* [Task goal]: The answer must be every line below that contains the string "victim".

* [Data records]:
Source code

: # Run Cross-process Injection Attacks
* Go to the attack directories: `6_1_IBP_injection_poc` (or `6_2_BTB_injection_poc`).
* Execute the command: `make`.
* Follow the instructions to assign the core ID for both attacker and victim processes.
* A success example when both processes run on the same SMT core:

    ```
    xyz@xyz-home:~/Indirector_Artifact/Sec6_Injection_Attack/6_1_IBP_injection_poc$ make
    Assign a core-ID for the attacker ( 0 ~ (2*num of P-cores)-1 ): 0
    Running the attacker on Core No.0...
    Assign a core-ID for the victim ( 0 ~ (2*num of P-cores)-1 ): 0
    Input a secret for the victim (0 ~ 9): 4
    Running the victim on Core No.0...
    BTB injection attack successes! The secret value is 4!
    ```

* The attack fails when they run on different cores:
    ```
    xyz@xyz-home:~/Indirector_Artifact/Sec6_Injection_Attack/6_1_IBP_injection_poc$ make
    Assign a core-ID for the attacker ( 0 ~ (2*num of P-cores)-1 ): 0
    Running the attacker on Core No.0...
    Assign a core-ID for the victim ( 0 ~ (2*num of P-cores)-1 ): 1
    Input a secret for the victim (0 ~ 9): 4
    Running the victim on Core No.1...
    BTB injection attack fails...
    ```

* [Your solution]:
* Follow the instructions to assign the core ID for both attacker and victim processes.
    Assign a core-ID for the victim ( 0 ~ (2*num of P-cores)-1 ): 0
    Input a secret for the victim (0 ~ 9): 4
    Running the victim on Core No.0...
    Assign a core-ID for the victim ( 0 ~ (2*num of P-cores)-1 ): 1
    Input a secret for the victim (0 ~ 9): 4
    Running the victim on Core No.1...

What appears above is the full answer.